OptIPuter: SAGE Visualcasting with HD Teleconferencing 2008

In fulfillment of his PhD dissertation “SAGE Visualcasting,” UIC/EVL student Byungil Jeong used SAGE Visualcasting to broadcast high-definition (HD) video teleconferences among five sites. SAGE Visualcasting can simultaneously distribute HD video and ultra-high-resolution visualizations in real time to multiple sites. It is a scalable, real-time image broadcasting service that enables applications-centric multi-point collaborative work sessions – i.e., the users decide who participates and when. It does not require multicast, a network-centric technology that requires network engineering at all sites prior to working.

Visualcasting uses commodity clusters (SAGE Bridges) to replicate and send real-time ultra-high-resolution content to multiple sites. To scale up the resolution or number of sites, one must increase the number of cluster nodes.
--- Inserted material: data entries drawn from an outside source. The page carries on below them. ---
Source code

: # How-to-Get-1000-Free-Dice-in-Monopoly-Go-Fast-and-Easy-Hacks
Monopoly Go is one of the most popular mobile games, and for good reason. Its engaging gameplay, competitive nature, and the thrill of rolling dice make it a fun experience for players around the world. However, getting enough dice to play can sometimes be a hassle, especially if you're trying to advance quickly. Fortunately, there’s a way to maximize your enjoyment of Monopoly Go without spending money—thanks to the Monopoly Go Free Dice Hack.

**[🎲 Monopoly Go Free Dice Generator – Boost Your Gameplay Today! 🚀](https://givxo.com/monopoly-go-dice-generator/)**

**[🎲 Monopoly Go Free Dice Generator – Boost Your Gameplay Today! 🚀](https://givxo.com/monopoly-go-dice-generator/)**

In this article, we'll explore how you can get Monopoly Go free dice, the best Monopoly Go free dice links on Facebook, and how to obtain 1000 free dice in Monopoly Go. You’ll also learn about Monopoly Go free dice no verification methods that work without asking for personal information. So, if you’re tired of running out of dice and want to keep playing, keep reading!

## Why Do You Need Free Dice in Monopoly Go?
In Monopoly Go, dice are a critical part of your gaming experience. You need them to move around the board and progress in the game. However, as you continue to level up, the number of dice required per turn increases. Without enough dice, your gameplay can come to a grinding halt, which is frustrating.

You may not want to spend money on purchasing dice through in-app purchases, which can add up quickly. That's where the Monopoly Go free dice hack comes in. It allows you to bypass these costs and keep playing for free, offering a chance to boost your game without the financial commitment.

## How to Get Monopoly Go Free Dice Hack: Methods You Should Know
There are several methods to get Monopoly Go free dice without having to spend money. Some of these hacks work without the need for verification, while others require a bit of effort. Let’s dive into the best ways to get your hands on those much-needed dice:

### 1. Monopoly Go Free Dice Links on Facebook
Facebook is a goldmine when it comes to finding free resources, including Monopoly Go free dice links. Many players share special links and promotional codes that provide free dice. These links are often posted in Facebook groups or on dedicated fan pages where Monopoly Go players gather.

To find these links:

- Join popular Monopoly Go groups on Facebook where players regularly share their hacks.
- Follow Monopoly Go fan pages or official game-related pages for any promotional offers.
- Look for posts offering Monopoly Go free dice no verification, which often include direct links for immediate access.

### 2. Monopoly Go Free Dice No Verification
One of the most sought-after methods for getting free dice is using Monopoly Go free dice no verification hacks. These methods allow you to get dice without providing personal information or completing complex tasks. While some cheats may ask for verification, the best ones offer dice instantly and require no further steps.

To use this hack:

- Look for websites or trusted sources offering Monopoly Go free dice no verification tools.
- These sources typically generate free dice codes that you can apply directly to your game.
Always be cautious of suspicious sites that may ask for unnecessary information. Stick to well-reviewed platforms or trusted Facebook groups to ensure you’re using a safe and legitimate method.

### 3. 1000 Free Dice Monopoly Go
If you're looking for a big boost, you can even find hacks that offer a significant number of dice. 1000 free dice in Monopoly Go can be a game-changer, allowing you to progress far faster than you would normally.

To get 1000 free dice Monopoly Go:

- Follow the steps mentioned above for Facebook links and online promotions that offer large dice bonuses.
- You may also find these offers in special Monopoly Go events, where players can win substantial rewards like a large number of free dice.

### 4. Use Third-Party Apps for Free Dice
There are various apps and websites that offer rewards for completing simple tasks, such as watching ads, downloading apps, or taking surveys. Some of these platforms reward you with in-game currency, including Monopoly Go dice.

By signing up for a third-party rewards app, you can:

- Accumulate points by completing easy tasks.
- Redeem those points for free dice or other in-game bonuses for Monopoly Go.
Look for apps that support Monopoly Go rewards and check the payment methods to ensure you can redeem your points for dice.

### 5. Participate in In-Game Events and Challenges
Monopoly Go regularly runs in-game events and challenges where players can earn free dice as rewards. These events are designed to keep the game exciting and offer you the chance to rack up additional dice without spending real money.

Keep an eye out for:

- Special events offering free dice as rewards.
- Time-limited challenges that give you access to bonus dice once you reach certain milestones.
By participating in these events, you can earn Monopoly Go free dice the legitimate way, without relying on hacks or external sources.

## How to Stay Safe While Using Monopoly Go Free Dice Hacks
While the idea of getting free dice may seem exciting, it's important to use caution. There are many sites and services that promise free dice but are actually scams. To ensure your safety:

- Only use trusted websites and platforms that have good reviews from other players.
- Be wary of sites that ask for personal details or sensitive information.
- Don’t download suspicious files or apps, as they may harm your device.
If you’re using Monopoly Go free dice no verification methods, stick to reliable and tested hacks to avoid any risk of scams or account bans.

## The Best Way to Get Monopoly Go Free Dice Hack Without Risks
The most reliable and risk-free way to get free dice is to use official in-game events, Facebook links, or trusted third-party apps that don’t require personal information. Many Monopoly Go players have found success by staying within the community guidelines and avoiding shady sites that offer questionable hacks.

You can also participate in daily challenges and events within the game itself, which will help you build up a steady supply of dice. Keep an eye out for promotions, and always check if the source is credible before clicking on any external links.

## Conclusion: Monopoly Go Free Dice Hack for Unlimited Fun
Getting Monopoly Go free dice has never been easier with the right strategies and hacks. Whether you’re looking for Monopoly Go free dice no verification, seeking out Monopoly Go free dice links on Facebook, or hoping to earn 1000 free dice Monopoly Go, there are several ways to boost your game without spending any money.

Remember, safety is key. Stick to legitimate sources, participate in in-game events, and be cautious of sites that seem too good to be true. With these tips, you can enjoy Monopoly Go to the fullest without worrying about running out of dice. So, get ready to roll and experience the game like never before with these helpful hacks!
This image shows the HD teleconference from UIC/EVL’s viewpoint; while EVL is not projected on the tiled display (but reflected), one sees connections to U Michigan, SARA, GIST and KISTI.

URL:

www.evl.uic.edu/cavern/sage
www.evl.uic.edu/core.php?mod=4&type=4&indi=566
www.optiputer.net

Collaborators:

USA:
University of Illinois at Chicago/Electronic Visualization Laboratory (UIC/EVL); University of Michigan/School of Information

Netherlands:
SARA

Korea:
Gwangju Institute of Science and Technology (GIST); Korea Institute of Science and Technology Information (KISTI); Korea


Two 10Gbps SAGE Bridge cluster nodes located at StarLight were used. EVL connects to StarLight via I-WIRE. U. Michigan connects to StarLight via Michigan LightRail (MiLR). GIST and KISTI connect via KREONet2/CANARIE. SARA connects via TransLight/StarLight. In this demo, EVL, Michigan, SARA, KISTI and GIST sent video from their facilities to SAGE Bridge at StarLight, and received only those videos they wanted to receive. For example, while SARA sent its video stream, it chose to only receive streams from EVL and Michigan. The following MTRG chart shows that 1.7Gbps was being streamed over TransLight/StarLight to/from SARA (~600Mb per video stream).